TASK BRIEF >>
The line containing "Maya hugged her" marks the end; copy exactly all lines from the start of the material up to and including it.

EXERCISE INPUT >>
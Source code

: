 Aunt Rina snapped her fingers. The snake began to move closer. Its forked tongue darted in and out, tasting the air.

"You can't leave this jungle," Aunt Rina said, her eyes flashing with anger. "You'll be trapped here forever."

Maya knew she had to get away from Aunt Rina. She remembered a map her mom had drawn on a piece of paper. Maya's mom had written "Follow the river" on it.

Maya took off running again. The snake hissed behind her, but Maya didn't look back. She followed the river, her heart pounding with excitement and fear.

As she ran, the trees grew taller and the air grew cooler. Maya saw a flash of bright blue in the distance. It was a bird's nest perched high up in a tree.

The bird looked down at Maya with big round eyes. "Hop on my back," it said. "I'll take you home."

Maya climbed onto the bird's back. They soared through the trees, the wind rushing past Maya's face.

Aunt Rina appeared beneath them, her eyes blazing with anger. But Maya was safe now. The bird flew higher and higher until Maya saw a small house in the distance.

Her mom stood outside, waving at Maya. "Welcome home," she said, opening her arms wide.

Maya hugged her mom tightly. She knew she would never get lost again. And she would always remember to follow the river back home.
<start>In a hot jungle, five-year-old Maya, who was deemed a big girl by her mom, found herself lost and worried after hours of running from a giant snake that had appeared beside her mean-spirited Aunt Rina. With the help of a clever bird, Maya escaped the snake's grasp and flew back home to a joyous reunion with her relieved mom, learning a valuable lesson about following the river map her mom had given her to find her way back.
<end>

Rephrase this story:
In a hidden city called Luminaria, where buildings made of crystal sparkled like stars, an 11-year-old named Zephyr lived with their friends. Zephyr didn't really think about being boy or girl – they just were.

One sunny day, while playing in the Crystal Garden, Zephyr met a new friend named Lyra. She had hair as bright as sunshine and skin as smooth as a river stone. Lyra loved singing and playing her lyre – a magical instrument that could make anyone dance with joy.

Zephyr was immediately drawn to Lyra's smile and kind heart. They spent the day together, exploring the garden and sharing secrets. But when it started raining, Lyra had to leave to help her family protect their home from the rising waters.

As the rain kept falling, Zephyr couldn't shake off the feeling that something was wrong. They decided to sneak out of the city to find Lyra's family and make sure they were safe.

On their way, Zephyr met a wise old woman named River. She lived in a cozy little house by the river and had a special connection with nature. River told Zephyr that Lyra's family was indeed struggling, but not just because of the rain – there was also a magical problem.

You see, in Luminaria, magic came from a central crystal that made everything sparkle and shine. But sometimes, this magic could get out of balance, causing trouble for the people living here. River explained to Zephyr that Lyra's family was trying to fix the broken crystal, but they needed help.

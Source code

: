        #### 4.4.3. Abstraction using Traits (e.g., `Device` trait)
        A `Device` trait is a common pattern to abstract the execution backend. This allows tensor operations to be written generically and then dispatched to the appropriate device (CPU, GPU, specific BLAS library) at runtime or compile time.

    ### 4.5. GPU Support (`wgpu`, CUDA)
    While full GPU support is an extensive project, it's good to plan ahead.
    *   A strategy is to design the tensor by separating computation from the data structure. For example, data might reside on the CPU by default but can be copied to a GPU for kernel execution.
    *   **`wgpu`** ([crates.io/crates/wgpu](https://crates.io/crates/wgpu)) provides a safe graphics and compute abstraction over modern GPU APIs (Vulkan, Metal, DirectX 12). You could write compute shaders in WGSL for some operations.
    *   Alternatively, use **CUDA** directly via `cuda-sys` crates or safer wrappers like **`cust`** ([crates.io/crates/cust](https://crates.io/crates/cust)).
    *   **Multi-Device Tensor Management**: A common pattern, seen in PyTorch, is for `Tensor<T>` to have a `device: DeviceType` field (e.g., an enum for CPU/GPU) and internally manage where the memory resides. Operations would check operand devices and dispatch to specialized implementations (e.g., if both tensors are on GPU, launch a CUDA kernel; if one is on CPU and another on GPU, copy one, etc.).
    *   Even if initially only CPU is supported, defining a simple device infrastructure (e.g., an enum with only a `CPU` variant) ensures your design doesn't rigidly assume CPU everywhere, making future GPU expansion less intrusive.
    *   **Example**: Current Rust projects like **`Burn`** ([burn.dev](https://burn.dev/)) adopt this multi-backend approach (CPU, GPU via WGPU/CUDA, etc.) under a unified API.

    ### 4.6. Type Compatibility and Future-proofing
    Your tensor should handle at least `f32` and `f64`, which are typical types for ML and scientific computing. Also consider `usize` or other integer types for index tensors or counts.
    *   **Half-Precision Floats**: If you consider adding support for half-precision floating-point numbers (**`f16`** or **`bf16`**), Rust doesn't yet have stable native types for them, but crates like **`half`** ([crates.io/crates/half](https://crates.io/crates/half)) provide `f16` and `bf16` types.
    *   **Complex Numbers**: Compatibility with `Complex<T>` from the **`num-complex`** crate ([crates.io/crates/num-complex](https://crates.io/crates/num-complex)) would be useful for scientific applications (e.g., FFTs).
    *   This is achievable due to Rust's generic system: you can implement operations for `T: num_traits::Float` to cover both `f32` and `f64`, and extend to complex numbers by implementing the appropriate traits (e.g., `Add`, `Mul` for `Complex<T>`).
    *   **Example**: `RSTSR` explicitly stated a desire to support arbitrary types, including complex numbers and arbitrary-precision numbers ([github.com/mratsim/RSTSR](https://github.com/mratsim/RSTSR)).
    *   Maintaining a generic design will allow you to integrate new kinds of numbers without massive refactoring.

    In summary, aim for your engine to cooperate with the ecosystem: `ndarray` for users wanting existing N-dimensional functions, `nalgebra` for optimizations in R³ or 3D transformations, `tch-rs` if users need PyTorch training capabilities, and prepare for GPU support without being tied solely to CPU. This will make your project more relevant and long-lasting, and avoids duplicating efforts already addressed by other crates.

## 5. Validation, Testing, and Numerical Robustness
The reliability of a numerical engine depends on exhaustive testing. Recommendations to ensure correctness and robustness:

ANSWER TO THE EXERCISE >>
Source code

: Aunt Rina snapped her fingers. The snake began to move closer. Its forked tongue darted in and out, tasting the air.

"You can't leave this jungle," Aunt Rina said, her eyes flashing with anger. "You'll be trapped here forever."

Maya knew she had to get away from Aunt Rina. She remembered a map her mom had drawn on a piece of paper. Maya's mom had written "Follow the river" on it.

Maya took off running again. The snake hissed behind her, but Maya didn't look back. She followed the river, her heart pounding with excitement and fear.

As she ran, the trees grew taller and the air grew cooler. Maya saw a flash of bright blue in the distance. It was a bird's nest perched high up in a tree.

The bird looked down at Maya with big round eyes. "Hop on my back," it said. "I'll take you home."

Maya climbed onto the bird's back. They soared through the trees, the wind rushing past Maya's face.

Aunt Rina appeared beneath them, her eyes blazing with anger. But Maya was safe now. The bird flew higher and higher until Maya saw a small house in the distance.

Her mom stood outside, waving at Maya. "Welcome home," she said, opening her arms wide.

Maya hugged her mom tightly. She knew she would never get lost again. And she would always remember to follow the river back home.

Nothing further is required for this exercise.